**EXERCISE:** Using the listing below, show all lines that hold the word "states".

**DATA PROVIDED:**
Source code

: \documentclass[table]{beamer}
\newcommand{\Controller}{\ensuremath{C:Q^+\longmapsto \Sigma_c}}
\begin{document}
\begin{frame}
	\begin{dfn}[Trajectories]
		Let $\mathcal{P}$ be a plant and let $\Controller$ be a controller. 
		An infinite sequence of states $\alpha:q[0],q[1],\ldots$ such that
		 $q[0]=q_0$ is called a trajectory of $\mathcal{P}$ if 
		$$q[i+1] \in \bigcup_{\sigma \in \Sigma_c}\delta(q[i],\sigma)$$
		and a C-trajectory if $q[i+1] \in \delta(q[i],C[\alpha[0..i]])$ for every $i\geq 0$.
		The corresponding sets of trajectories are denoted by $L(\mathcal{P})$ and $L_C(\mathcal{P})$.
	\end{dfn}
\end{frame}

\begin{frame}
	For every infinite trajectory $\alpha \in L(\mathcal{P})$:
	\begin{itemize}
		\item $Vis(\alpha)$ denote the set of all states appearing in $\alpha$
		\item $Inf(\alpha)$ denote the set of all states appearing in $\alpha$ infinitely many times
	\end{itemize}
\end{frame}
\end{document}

* * *

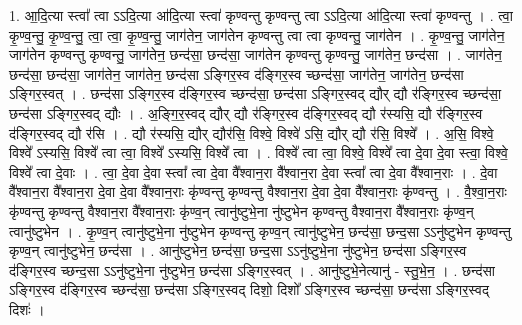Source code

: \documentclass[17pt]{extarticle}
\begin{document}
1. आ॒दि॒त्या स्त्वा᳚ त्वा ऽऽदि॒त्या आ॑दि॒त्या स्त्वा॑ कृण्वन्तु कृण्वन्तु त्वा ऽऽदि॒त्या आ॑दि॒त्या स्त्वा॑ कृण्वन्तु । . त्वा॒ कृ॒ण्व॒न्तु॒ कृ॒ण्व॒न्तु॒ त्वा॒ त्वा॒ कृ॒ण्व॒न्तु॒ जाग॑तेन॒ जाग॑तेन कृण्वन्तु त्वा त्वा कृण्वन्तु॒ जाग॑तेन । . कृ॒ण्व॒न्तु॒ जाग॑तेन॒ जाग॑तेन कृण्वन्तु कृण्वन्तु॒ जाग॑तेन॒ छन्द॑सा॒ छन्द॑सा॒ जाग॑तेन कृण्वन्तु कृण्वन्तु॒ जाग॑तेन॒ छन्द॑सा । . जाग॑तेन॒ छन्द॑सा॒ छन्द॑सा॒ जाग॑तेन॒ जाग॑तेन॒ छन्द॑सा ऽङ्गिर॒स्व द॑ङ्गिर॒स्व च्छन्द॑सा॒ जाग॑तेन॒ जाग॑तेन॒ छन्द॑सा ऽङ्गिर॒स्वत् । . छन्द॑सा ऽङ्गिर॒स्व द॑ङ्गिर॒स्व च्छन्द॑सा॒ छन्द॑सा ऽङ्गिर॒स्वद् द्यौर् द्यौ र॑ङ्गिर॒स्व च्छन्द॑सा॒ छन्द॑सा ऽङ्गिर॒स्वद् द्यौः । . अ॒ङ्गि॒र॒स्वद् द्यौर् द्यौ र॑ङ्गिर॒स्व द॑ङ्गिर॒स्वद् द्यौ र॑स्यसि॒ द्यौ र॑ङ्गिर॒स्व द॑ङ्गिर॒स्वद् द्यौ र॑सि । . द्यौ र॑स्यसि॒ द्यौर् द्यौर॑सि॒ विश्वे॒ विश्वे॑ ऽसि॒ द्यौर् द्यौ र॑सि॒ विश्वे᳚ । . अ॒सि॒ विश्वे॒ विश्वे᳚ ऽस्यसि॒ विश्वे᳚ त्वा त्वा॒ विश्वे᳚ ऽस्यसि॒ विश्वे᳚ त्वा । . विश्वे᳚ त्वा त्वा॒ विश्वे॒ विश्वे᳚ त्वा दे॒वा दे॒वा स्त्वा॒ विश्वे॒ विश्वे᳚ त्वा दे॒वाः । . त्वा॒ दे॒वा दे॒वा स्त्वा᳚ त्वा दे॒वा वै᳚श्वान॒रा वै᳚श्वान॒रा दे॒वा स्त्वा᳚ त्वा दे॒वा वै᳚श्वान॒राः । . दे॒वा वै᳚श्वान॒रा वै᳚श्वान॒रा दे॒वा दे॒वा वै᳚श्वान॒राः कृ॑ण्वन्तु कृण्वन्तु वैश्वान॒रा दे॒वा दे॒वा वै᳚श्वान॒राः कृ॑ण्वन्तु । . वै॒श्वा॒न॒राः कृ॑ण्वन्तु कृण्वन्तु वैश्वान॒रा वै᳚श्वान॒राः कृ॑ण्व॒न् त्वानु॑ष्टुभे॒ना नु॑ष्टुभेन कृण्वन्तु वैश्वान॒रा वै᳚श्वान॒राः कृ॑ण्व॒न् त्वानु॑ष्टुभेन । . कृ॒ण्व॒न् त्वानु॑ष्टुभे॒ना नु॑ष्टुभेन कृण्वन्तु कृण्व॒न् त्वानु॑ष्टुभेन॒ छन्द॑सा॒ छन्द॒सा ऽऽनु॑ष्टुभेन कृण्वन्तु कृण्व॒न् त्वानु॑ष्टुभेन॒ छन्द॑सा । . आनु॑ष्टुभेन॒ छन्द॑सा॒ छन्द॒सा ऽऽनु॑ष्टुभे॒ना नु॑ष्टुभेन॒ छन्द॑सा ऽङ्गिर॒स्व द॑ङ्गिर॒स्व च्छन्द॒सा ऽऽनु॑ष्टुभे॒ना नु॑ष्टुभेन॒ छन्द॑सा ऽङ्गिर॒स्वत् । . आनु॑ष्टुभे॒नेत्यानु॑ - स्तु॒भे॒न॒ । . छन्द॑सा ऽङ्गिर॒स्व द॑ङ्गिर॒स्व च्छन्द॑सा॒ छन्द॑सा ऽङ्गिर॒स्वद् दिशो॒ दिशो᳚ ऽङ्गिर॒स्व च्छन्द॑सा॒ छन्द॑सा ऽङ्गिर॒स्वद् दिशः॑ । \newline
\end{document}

**YOUR SOLUTION:**
		An infinite sequence of states $\alpha:q[0],q[1],\ldots$ such that
		\item $Vis(\alpha)$ denote the set of all states appearing in $\alpha$
		\item $Inf(\alpha)$ denote the set of all states appearing in $\alpha$ infinitely many times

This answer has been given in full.